Significant data fiduciary
The DPA can notify any organization as a significant data fiduciary depending on the volume, sensitivity of personal data processed, turnover of the data fiduciary, use of new technologies for processing and any possible risk of harm by processing. Also, every significant data fiduciary has to appoint a data protection officer.
Social media intermediaries
The Government can classify social media intermediaries as significant data fiduciaries if the platforms have users above a certain threshold, and the platforms’ actions can affect electoral democracy, security of the state, public order, or sovereignty and integrity of India. A social media intermediary is “an intermediary who primarily or solely enables online interaction between two or more users and allows them to create, upload, share, disseminate, modify or access information using its services”.
Transfer outside India
The bill prohibits the processing of sensitive personal data and critical personal data outside India. Critical personal data refers to personal data that may be notified as one by the Government. According to the Bill critical personal data has to be processed only in India. While sensitive personal data may be transferred outside India, it has to be stored in India. Sensitive personal data can only be transferred outside India for processing after obtaining explicit consent from the data principal. In addition, such transfer is pursuant to a contract approved by the DPA.
Personal data of children
Organizations should verify the age of a child and obtain parental consent before processing the personal data. The manner for verification of the age of the child will be specified by regulations depending on the volume of data processed, any likely harm from the processing and other factors. A data fiduciary can be classified as “guardian data fiduciary” if they operate commercial websites or online services directed at children or process large volumes of personal data of children. They will also be barred from profiling, tracking or behavioural monitoring of children including targeted advertising.
Penalty and compensation
Like the GDPR, the Bill gives the DPA the power to fine organizations in case of non-compliance.
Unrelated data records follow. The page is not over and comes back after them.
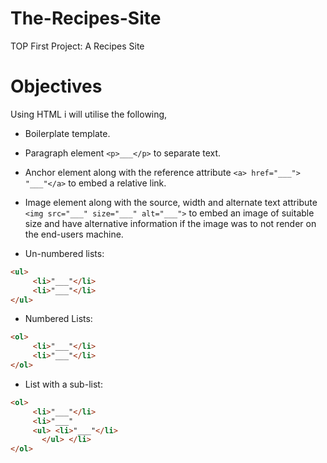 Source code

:# The-Recipes-Site
TOP First Project: A Recipes Site 

# Objectives
Using HTML i will utilise the following,

- Boilerplate template.

- Paragraph element `<p>___</p>` to separate text.

- Anchor element along with the reference attribute `<a> href="___"> "___"</a>` to embed a relative link.

- Image element along with the source, width and alternate text attribute 
`<img src="___" size="___" alt="___">` to embed an image of suitable size and have alternative information if the image was to not render on the end-users machine.

- Un-numbered lists:
```html
<ul> 
     <li>"___"</li>      
     <li>"___"</li> 
</ul> 
```
                 
- Numbered Lists:
```html
<ol> 
     <li>"___"</li>      
     <li>"___"</li> 
</ol> 
```

- List with a sub-list:  
```html
<ol> 
     <li>"___"</li>      
     <li>"___"
     <ul> <li>"___"</li>
       </ul> </li>
</ol> 
``` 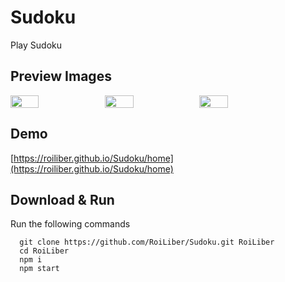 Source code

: # Sudoku
Play Sudoku

## Preview Images
<div style="display: flex; justify-content: space-around flex-wrap: wrap">
  <img src="https://i.ibb.co/6gkK3n3/top.jpg" width="30%"/>
  <img src="https://i.ibb.co/cNT0gCg/mood.jpg" width="30%"/>
  <img src="https://i.ibb.co/WgwDWRZ/get-in-touch.jpg" width="30%"/>
</div>

## Demo
[https://roiliber.github.io/Sudoku/home](https://roiliber.github.io/Sudoku/home)

## Download & Run
Run the following commands
```
  git clone https://github.com/RoiLiber/Sudoku.git RoiLiber
  cd RoiLiber
  npm i
  npm start
```
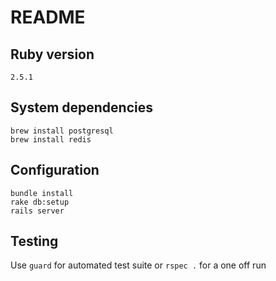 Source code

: # README

## Ruby version

`2.5.1`

## System dependencies

```
brew install postgresql
brew install redis
```

## Configuration

```
bundle install
rake db:setup
rails server
```

## Testing

Use `guard` for automated test suite or `rspec .` for a one off run
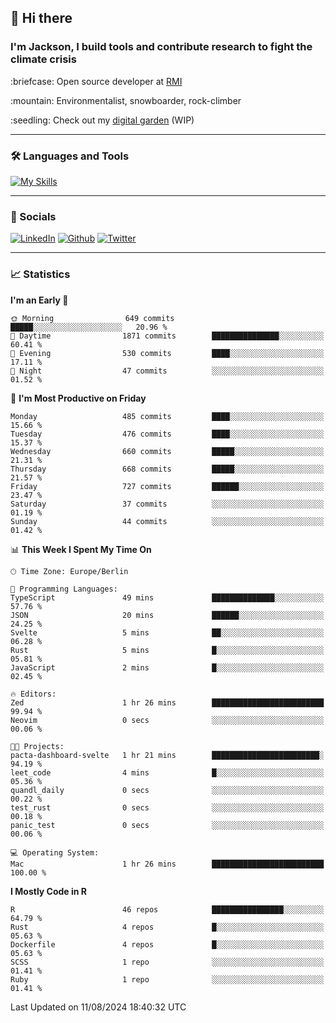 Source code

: ## :wave: Hi there
### I'm Jackson, I build tools and contribute research to fight the climate crisis
<p> :briefcase: Open source developer at <a href="https://rmi.org/" alt="RMI">RMI</a></p>
<p> :mountain: Environmentalist, snowboarder, rock-climber</p>
<p> :seedling: Check out my <a href="https://jdhoffa.github.io/" alt="digital garden">digital garden</a> (WIP) </p>

---

### :hammer_and_wrench: Languages and Tools

[![My Skills](https://skillicons.dev/icons?i=r,python,rust,docker,svelte,js,neovim,azure,postgresql,kubernetes,html,css&perline=6&theme=dark)](https://skillicons.dev)

---

### :iphone: Socials

[![LinkedIn](https://skillicons.dev/icons?i=linkedin&theme=dark)](https://www.linkedin.com/in/jackson-hoffart/) 
[![Github](https://skillicons.dev/icons?i=github&theme=dark)](https://github.com/jdhoffa) 
[![Twitter](https://skillicons.dev/icons?i=twitter&theme=dark)](https://twitter.com/jdhoffart) 

---

### :chart_with_upwards_trend: Statistics

 
<!--START_SECTION:waka-->
**I'm an Early 🐤** 

```text
🌞 Morning                649 commits         █████░░░░░░░░░░░░░░░░░░░░   20.96 % 
🌆 Daytime                1871 commits        ███████████████░░░░░░░░░░   60.41 % 
🌃 Evening                530 commits         ████░░░░░░░░░░░░░░░░░░░░░   17.11 % 
🌙 Night                  47 commits          ░░░░░░░░░░░░░░░░░░░░░░░░░   01.52 % 
```
📅 **I'm Most Productive on Friday** 

```text
Monday                   485 commits         ████░░░░░░░░░░░░░░░░░░░░░   15.66 % 
Tuesday                  476 commits         ████░░░░░░░░░░░░░░░░░░░░░   15.37 % 
Wednesday                660 commits         █████░░░░░░░░░░░░░░░░░░░░   21.31 % 
Thursday                 668 commits         █████░░░░░░░░░░░░░░░░░░░░   21.57 % 
Friday                   727 commits         ██████░░░░░░░░░░░░░░░░░░░   23.47 % 
Saturday                 37 commits          ░░░░░░░░░░░░░░░░░░░░░░░░░   01.19 % 
Sunday                   44 commits          ░░░░░░░░░░░░░░░░░░░░░░░░░   01.42 % 
```


📊 **This Week I Spent My Time On** 

```text
🕑︎ Time Zone: Europe/Berlin

💬 Programming Languages: 
TypeScript               49 mins             ██████████████░░░░░░░░░░░   57.76 % 
JSON                     20 mins             ██████░░░░░░░░░░░░░░░░░░░   24.25 % 
Svelte                   5 mins              ██░░░░░░░░░░░░░░░░░░░░░░░   06.28 % 
Rust                     5 mins              █░░░░░░░░░░░░░░░░░░░░░░░░   05.81 % 
JavaScript               2 mins              █░░░░░░░░░░░░░░░░░░░░░░░░   02.45 % 

🔥 Editors: 
Zed                      1 hr 26 mins        █████████████████████████   99.94 % 
Neovim                   0 secs              ░░░░░░░░░░░░░░░░░░░░░░░░░   00.06 % 

🐱‍💻 Projects: 
pacta-dashboard-svelte   1 hr 21 mins        ████████████████████████░   94.19 % 
leet_code                4 mins              █░░░░░░░░░░░░░░░░░░░░░░░░   05.36 % 
quandl_daily             0 secs              ░░░░░░░░░░░░░░░░░░░░░░░░░   00.22 % 
test_rust                0 secs              ░░░░░░░░░░░░░░░░░░░░░░░░░   00.18 % 
panic_test               0 secs              ░░░░░░░░░░░░░░░░░░░░░░░░░   00.06 % 

💻 Operating System: 
Mac                      1 hr 26 mins        █████████████████████████   100.00 % 
```

**I Mostly Code in R** 

```text
R                        46 repos            ████████████████░░░░░░░░░   64.79 % 
Rust                     4 repos             █░░░░░░░░░░░░░░░░░░░░░░░░   05.63 % 
Dockerfile               4 repos             █░░░░░░░░░░░░░░░░░░░░░░░░   05.63 % 
SCSS                     1 repo              ░░░░░░░░░░░░░░░░░░░░░░░░░   01.41 % 
Ruby                     1 repo              ░░░░░░░░░░░░░░░░░░░░░░░░░   01.41 % 
```




 Last Updated on 11/08/2024 18:40:32 UTC
<!--END_SECTION:waka-->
The maximum amount of penalties that can be imposed is ₹15 crores ($2.1 million) or 4% of the global turnover in the preceding financial year. Moreover, individuals have the right to seek compensation from the data fiduciary or processor for any harm they suffer.
As data protection legislations are coming up around the world, adapting privacy compliance will be a competitive advantage for businesses in the long run. Businesses that are GDPR compliant will have an edge as they may only have to make a few changes to their exciting compliance frameworks.